### Task goal
Write the listing below out again exactly, though only as far as the line with "Hai lỗ hổng", which is included.
═════ Records for processing
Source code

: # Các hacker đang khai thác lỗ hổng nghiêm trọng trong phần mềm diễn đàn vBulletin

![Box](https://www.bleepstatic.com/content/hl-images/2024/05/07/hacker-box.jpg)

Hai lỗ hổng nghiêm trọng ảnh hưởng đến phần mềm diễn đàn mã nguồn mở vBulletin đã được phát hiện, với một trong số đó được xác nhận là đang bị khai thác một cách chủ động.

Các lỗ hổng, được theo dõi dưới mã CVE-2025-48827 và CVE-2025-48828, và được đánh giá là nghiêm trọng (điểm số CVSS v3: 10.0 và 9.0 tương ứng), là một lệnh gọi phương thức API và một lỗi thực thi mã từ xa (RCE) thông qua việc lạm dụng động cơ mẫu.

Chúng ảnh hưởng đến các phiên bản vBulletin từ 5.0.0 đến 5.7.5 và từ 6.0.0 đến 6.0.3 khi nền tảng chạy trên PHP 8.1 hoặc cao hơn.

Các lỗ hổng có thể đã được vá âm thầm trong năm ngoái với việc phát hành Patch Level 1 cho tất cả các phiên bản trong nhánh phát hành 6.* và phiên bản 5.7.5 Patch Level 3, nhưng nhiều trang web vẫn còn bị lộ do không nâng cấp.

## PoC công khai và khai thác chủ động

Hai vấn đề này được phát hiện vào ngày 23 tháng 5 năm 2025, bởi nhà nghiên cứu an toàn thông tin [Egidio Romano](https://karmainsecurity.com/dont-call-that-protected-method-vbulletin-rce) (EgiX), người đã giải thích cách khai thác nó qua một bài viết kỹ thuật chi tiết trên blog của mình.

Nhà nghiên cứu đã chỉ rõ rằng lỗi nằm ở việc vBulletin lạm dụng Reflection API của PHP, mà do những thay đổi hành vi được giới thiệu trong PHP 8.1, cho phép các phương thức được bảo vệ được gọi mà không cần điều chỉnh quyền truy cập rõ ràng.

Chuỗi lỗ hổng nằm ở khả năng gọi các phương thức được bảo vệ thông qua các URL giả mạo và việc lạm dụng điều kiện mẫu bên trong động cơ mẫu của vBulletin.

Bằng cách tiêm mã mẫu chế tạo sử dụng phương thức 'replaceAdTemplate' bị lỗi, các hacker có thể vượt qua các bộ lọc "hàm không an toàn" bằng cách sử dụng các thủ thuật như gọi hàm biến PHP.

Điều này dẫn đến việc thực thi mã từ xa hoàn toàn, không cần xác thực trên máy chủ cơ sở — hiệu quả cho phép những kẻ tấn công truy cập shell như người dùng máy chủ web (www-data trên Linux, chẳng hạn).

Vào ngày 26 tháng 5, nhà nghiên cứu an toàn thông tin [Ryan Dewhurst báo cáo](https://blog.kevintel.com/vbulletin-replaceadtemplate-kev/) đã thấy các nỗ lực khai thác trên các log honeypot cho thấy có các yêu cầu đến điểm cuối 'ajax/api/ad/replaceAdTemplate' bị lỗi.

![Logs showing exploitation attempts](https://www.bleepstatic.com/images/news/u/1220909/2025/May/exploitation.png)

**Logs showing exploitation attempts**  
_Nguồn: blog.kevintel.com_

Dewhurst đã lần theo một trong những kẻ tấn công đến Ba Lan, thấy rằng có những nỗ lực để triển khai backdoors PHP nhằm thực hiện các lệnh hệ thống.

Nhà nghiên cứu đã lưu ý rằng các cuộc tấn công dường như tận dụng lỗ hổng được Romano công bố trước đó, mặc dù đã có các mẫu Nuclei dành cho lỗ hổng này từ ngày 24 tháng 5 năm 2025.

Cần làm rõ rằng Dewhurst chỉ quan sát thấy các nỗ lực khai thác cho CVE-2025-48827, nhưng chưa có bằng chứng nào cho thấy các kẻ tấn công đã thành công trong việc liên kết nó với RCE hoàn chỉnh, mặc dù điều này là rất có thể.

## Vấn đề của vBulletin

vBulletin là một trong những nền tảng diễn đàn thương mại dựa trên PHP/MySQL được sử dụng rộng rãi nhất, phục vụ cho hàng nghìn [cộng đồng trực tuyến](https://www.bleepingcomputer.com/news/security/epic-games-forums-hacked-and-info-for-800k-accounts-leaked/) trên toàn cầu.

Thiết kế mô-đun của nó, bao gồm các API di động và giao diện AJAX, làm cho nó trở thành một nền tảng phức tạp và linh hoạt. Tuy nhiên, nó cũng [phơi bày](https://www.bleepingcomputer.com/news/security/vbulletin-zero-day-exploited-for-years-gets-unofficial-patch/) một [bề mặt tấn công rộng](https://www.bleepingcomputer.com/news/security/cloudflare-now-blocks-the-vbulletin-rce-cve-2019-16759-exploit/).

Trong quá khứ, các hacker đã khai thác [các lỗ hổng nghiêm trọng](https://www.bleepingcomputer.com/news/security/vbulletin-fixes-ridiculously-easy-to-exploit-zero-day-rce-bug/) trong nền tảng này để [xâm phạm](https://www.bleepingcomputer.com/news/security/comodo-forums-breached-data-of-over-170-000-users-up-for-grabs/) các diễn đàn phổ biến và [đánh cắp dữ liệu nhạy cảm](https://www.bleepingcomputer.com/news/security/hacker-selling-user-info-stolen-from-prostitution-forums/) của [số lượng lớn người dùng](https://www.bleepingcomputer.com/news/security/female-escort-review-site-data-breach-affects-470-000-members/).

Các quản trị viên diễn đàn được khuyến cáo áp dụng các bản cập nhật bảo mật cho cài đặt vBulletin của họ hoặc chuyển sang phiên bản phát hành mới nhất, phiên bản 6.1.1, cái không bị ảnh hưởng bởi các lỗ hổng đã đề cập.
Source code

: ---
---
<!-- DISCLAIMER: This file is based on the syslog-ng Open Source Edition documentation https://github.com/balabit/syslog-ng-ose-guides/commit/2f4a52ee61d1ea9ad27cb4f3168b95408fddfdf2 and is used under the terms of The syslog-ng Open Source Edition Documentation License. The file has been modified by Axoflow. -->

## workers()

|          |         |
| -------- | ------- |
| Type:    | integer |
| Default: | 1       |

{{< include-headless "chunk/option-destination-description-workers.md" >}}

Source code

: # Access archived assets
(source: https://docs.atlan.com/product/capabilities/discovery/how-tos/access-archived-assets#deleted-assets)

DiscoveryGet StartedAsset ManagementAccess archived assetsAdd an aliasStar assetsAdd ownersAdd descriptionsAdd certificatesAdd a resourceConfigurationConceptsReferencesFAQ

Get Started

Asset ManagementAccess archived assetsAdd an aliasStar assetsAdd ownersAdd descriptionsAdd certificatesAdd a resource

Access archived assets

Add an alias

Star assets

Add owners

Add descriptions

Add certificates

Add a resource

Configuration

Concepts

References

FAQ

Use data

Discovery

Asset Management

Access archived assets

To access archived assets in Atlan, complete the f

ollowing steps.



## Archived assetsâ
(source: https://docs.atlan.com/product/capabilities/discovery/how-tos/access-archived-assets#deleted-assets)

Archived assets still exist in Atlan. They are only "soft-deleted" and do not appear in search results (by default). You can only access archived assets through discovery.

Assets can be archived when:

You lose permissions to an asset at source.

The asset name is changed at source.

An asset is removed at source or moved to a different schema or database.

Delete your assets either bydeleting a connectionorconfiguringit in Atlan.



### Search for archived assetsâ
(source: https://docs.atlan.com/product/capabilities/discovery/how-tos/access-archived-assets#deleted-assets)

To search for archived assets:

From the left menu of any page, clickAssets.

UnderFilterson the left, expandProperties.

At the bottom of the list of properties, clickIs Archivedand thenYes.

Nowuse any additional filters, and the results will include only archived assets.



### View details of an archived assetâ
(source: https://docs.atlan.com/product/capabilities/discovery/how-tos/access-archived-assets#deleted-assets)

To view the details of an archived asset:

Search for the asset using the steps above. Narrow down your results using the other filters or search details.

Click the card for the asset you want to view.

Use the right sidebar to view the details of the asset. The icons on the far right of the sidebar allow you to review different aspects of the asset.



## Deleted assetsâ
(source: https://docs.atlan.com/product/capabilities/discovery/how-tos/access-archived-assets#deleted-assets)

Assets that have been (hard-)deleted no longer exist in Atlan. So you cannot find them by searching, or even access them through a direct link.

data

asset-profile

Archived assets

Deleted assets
══════════
### Answer space
Source code

: # Các hacker đang khai thác lỗ hổng nghiêm trọng trong phần mềm diễn đàn vBulletin

![Box](https://www.bleepstatic.com/content/hl-images/2024/05/07/hacker-box.jpg)

Hai lỗ hổng nghiêm trọng ảnh hưởng đến phần mềm diễn đàn mã nguồn mở vBulletin đã được phát hiện, với một trong số đó được xác nhận là đang bị khai thác một cách chủ động.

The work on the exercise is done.